• _Exercise details_:
Copy, word for word, the opening line of the data and each line after it until the line that contains "Where $|Vs|$ is", which is included. Leave the pictures out.

Entries taken from a collection
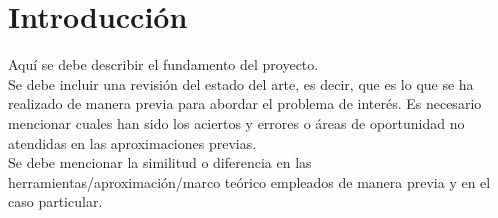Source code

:\chapter{Introducción}

Aquí se debe describir el fundamento del proyecto.\\

Se debe incluir una revisión del estado del arte, es decir, que es lo que se ha realizado de manera previa para abordar el problema de interés. Es necesario mencionar cuales han sido los aciertos y errores o áreas de oportunidad no atendidas en las aproximaciones previas.\\

Se debe mencionar la similitud o diferencia en las herramientas/aproximación/marco teórico empleados de manera previa y en el caso particular.

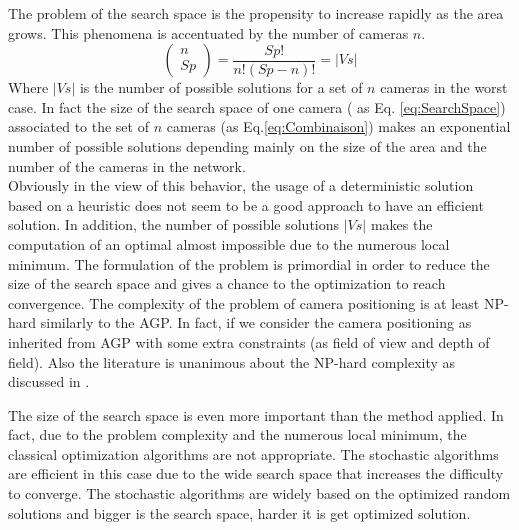The problem of the search space is the propensity to increase rapidly as the area grows. This phenomena is accentuated by the number of cameras $n$.
 \begin{equation} \label{eq:Combinaison}
 \begin{pmatrix} n \\ Sp \end{pmatrix}  = \frac{Sp!}{n!(Sp-n)!} = |Vs|
 \end{equation} 
 Where $|Vs|$ is the number of possible solutions for a set of $n$ cameras in the worst case. %
 In fact the size of the search space of one camera ( as Eq. \ref{eq:SearchSpace}) associated to the set of $n$ cameras (as Eq.\ref{eq:Combinaison}) makes an exponential number of possible solutions depending mainly on the size of the area and the number of the cameras in the network. \\
 Obviously in the view of this behavior, the usage of a deterministic solution based on a heuristic does not seem to be a good approach to have an efficient solution. In addition, the number of possible solutions $|Vs|$ makes the computation of an optimal almost impossible due to the numerous local minimum. 
 The formulation of the problem is primordial in order to reduce the size of the search space and gives a chance to the optimization to reach convergence.
 The complexity of the problem of camera positioning is  at least  NP-hard  similarly to  the AGP. In fact, if we consider the  camera positioning  as inherited from AGP  with some extra constraints (as field of view and depth of field). Also the literature is unanimous about the  NP-hard complexity as discussed in  \citep{43*erdem2006,53*packer2008,62*vijayan1991,22*zhao2008,49*ning1994}. %

The size of the search space is even more important than the method applied. In fact, due to the  problem complexity   and  the numerous local minimum, the classical optimization algorithms  are not  appropriate. The stochastic algorithms  are efficient in this case due to the wide  search space that increases the difficulty to converge. The stochastic algorithms are  widely based on the optimized random solutions and bigger is the  search space,  harder it is get optimized solution. 


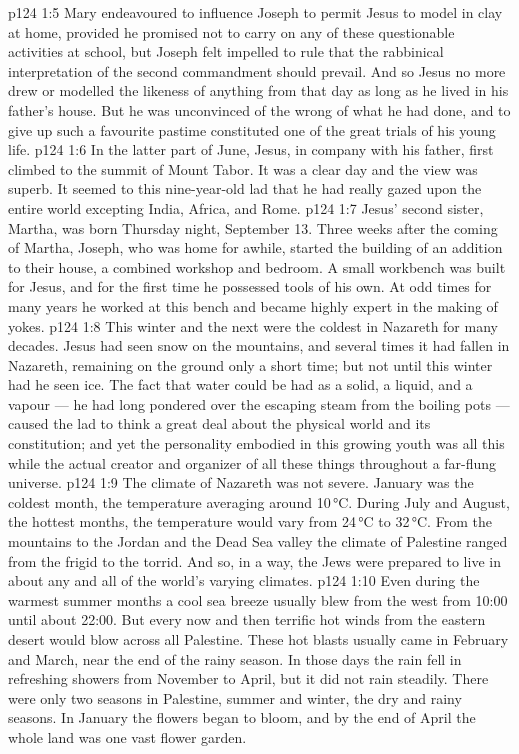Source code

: \vs p124 1:5 Mary endeavoured to influence Joseph to permit Jesus to model in clay at home, provided he promised not to carry on any of these questionable activities at school, but Joseph felt impelled to rule that the rabbinical interpretation of the second commandment should prevail. And so Jesus no more drew or modelled the likeness of anything from that day as long as he lived in his father’s house. But he was unconvinced of the wrong of what he had done, and to give up such a favourite pastime constituted one of the great trials of his young life.
\vs p124 1:6 \pc In the latter part of June, Jesus, in company with his father, first climbed to the summit of Mount Tabor. It was a clear day and the view was superb. It seemed to this nine\hyp{}year\hyp{}old lad that he had really gazed upon the entire world excepting India, Africa, and Rome.
\vs p124 1:7 \pc Jesus’ second sister, Martha, was born Thursday night, September 13. Three weeks after the coming of Martha, Joseph, who was home for awhile, started the building of an addition to their house, a combined workshop and bedroom. A small workbench was built for Jesus, and for the first time he possessed tools of his own. At odd times for many years he worked at this bench and became highly expert in the making of yokes.
\vs p124 1:8 \pc This winter and the next were the coldest in Nazareth for many decades. Jesus had seen snow on the mountains, and several times it had fallen in Nazareth, remaining on the ground only a short time; but not until this winter had he seen ice. The fact that water could be had as a solid, a liquid, and a vapour --- he had long pondered over the escaping steam from the boiling pots --- caused the lad to think a great deal about the physical world and its constitution; and yet the personality embodied in this growing youth was all this while the actual creator and organizer of all these things throughout a far\hyp{}flung universe.
\vs p124 1:9 The climate of Nazareth was not severe. January was the coldest month, the temperature averaging around 10\,°C. During July and August, the hottest months, the temperature would vary from 24\,°C to 32\,°C. From the mountains to the Jordan and the Dead Sea valley the climate of Palestine ranged from the frigid to the torrid. And so, in a way, the Jews were prepared to live in about any and all of the world’s varying climates.
\vs p124 1:10 Even during the warmest summer months a cool sea breeze usually blew from the west from 10:00 until about 22:00. But every now and then terrific hot winds from the eastern desert would blow across all Palestine. These hot blasts usually came in February and March, near the end of the rainy season. In those days the rain fell in refreshing showers from November to April, but it did not rain steadily. There were only two seasons in Palestine, summer and winter, the dry and rainy seasons. In January the flowers began to bloom, and by the end of April the whole land was one vast flower garden.
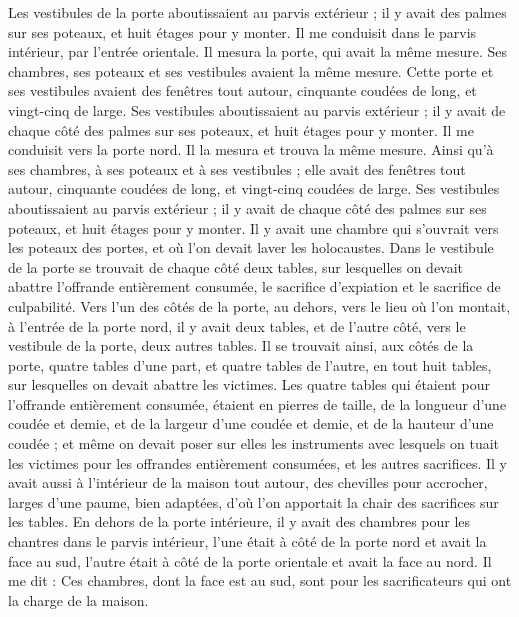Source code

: \begin{multicols}{2}
Les vestibules de la porte aboutissaient au parvis extérieur ; il y avait des palmes sur ses poteaux, et huit étages pour y monter.
Il me conduisit dans le parvis intérieur, par l’entrée orientale. Il mesura la porte, qui avait la même mesure.
Ses chambres, ses poteaux et ses vestibules avaient la même mesure. Cette porte et ses vestibules avaient des fenêtres tout autour, cinquante coudées de long, et vingt-cinq de large.
Ses vestibules aboutissaient au parvis extérieur ; il y avait de chaque côté des palmes sur ses poteaux, et huit étages pour y monter.
Il me conduisit vers la porte nord. Il la mesura et trouva la même mesure.
Ainsi qu’à ses chambres, à ses poteaux et à ses vestibules ; elle avait des fenêtres tout autour, cinquante coudées de long, et vingt-cinq coudées de large.
Ses vestibules aboutissaient au parvis extérieur ; il y avait de chaque côté des palmes sur ses poteaux, et huit étages pour y monter.
Il y avait une chambre qui s’ouvrait vers les poteaux des portes, et où l’on devait laver les holocaustes.
Dans le vestibule de la porte se trouvait de chaque côté deux tables, sur lesquelles on devait abattre l’offrande entièrement consumée, le sacrifice d’expiation et le sacrifice de culpabilité.
Vers l'un des côtés de la porte, au dehors, vers le lieu où l'on montait, à l'entrée de la porte nord, il y avait deux tables, et de l'autre côté, vers le vestibule de la porte, deux autres tables.
Il se trouvait ainsi, aux côtés de la porte, quatre tables d’une part, et quatre tables de l’autre, en tout huit tables, sur lesquelles on devait abattre les victimes.
Les quatre tables qui étaient pour l’offrande entièrement consumée, étaient en pierres de taille, de la longueur d'une coudée et demie, et de la largeur d'une coudée et demie, et de la hauteur d'une coudée ; et même on devait poser sur elles les instruments avec lesquels on tuait les victimes pour les offrandes entièrement consumées, et les autres sacrifices.
Il y avait aussi à l’intérieur de la maison tout autour, des chevilles pour accrocher, larges d'une paume, bien adaptées, d'où l’on apportait la chair des sacrifices sur les tables.
En dehors de la porte intérieure, il y avait des chambres pour les chantres dans le parvis intérieur, l’une était à côté de la porte nord et avait la face au sud, l’autre était à côté de la porte orientale et avait la face au nord.
Il me dit : Ces chambres, dont la face est au sud, sont pour les sacrificateurs qui ont la charge de la maison.

\end{multicols}
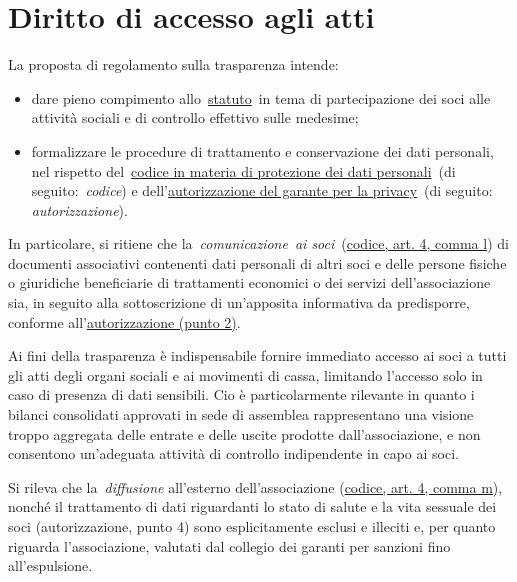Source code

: \section{Diritto di accesso agli atti}
La proposta di regolamento sulla trasparenza intende:

\begin{itemize}
    \item
        dare pieno compimento
        allo~\href{http://www.alumniscuolagalileiana.it/wp-content/uploads/2017/03/Statuto-Alumni-SGSS.pdf}{statuto}~in
        tema di partecipazione dei soci alle attività sociali e di controllo
        effettivo sulle medesime;
    \item
        formalizzare le procedure di trattamento e conservazione dei dati
        personali, nel rispetto
        del~\href{http://www.garanteprivacy.it/web/guest/home/docweb/-/docweb-display/docweb/1311248}{codice
        in materia di protezione dei dati personali}~(di
        seguito:~\emph{codice}) e
        dell'\href{http://garanteprivacy.it/web/guest/home/docweb/-/docweb-display/docweb/5803310}{autorizzazione
        del garante per la privacy}~(di seguito: \emph{autorizzazione}).
\end{itemize}

In particolare, si ritiene che la~\emph{comunicazione}~\emph{ai
soci}~(\href{http://www.garanteprivacy.it/web/guest/home/docweb/-/docweb-display/docweb/1311248}{codice,
art. 4, comma l}) di documenti associativi contenenti dati personali di
altri soci e delle persone fisiche o giuridiche beneficiarie di
trattamenti economici o dei servizi dell'associazione sia, in seguito
alla sottoscrizione di un'apposita informativa da predisporre, conforme
all'\href{http://garanteprivacy.it/web/guest/home/docweb/-/docweb-display/docweb/5803310}{autorizzazione
(punto 2)}.

Ai fini della trasparenza è indispensabile fornire immediato accesso ai soci a tutti gli
atti degli organi sociali e ai movimenti di cassa, limitando l'accesso solo
in caso di presenza di dati sensibili.
Cio è particolarmente rilevante in quanto i bilanci consolidati approvati in
sede di assemblea rappresentano una visione troppo aggregata delle entrate
e delle uscite prodotte dall'associazione, e non consentono un'adeguata attività
di controllo indipendente in capo ai soci. 

Si rileva che la~\emph{diffusione} all'esterno dell'associazione
(\href{http://www.garanteprivacy.it/web/guest/home/docweb/-/docweb-display/docweb/1311248}{codice,
art. 4, comma m}), nonché il trattamento di dati riguardanti lo stato di
salute e la vita sessuale dei soci (autorizzazione, punto 4) sono
esplicitamente esclusi e illeciti e, per quanto riguarda
l'associazione, valutati dal collegio dei garanti per sanzioni
fino all'espulsione.
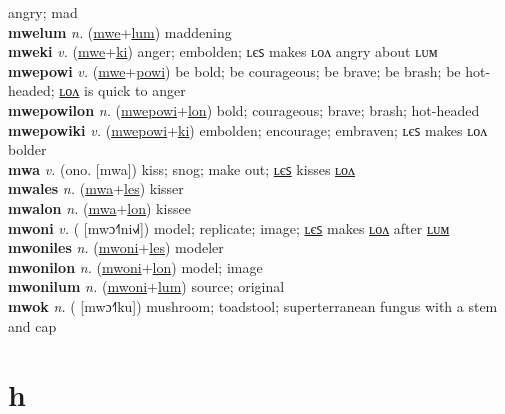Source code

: angry; mad \label{mwelon} \\
\textbf{mwelum} \textit{n.} (\hyperref[mwe]{mwe}+\hyperref[lum]{lum})
maddening \label{mwelum} \\
\textbf{mweki} \textit{v.} (\hyperref[mwe]{mwe}+\hyperref[ki]{ki})
anger; embolden; ʟєꜱ makes ʟᴏᴧ angry about ʟᴜᴍ \label{mweki} \\
\textbf{mwepowi} \textit{v.} (\hyperref[mwe]{mwe}+\hyperref[powi]{powi})
be bold; be courageous; be brave; be brash; be hot-headed; \hyperref[mwepowilon]{ʟᴏᴧ} is quick to anger \label{mwepowi} \\
\textbf{mwepowilon} \textit{n.} (\hyperref[mwepowi]{mwepowi}+\hyperref[lon]{lon})
bold; courageous; brave; brash; hot-headed \label{mwepowilon} \\
\textbf{mwepowiki} \textit{v.} (\hyperref[mwepowi]{mwepowi}+\hyperref[ki]{ki})
embolden; encourage; embraven; ʟєꜱ makes ʟᴏᴧ bolder \label{mwepowiki} \\
\textbf{mwa} \textit{v.} (ono. [mwa])
kiss; snog; make out; \hyperref[mwales]{ʟєꜱ} kisses \hyperref[mwalon]{ʟᴏᴧ} \label{mwa} \\
\textbf{mwales} \textit{n.} (\hyperref[mwa]{mwa}+\hyperref[les]{les})
kisser \label{mwales} \\
\textbf{mwalon} \textit{n.} (\hyperref[mwa]{mwa}+\hyperref[lon]{lon})
kissee \label{mwalon} \\
\textbf{mwoni} \textit{v.} ( [mwɔ˧˥ni˧˩˧])
model; replicate; image; \hyperref[mwoniles]{ʟєꜱ} makes \hyperref[mwonilon]{ʟᴏᴧ} after \hyperref[mwonilum]{ʟᴜᴍ} \label{mwoni} \\
\textbf{mwoniles} \textit{n.} (\hyperref[mwoni]{mwoni}+\hyperref[les]{les})
modeler \label{mwoniles} \\
\textbf{mwonilon} \textit{n.} (\hyperref[mwoni]{mwoni}+\hyperref[lon]{lon})
model; image \label{mwonilon} \\
\textbf{mwonilum} \textit{n.} (\hyperref[mwoni]{mwoni}+\hyperref[lum]{lum})
source; original \label{mwonilum} \\
\textbf{mwok} \textit{n.} ( [mwɔ˧˥ku])
mushroom; toadstool; superterranean fungus with a stem and cap \label{mwok} 

\section{h}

• _Task solution_:
Source code

:\chapter{Introducción}

Aquí se debe describir el fundamento del proyecto.\\

Se debe incluir una revisión del estado del arte, es decir, que es lo que se ha realizado de manera previa para abordar el problema de interés. Es necesario mencionar cuales han sido los aciertos y errores o áreas de oportunidad no atendidas en las aproximaciones previas.\\

Se debe mencionar la similitud o diferencia en las herramientas/aproximación/marco teórico empleados de manera previa y en el caso particular.

The problem of the search space is the propensity to increase rapidly as the area grows. This phenomena is accentuated by the number of cameras $n$.
 \begin{equation} \label{eq:Combinaison}
 \begin{pmatrix} n \\ Sp \end{pmatrix}  = \frac{Sp!}{n!(Sp-n)!} = |Vs|
 \end{equation} 
 Where $|Vs|$ is the number of possible solutions for a set of $n$ cameras in the worst case. %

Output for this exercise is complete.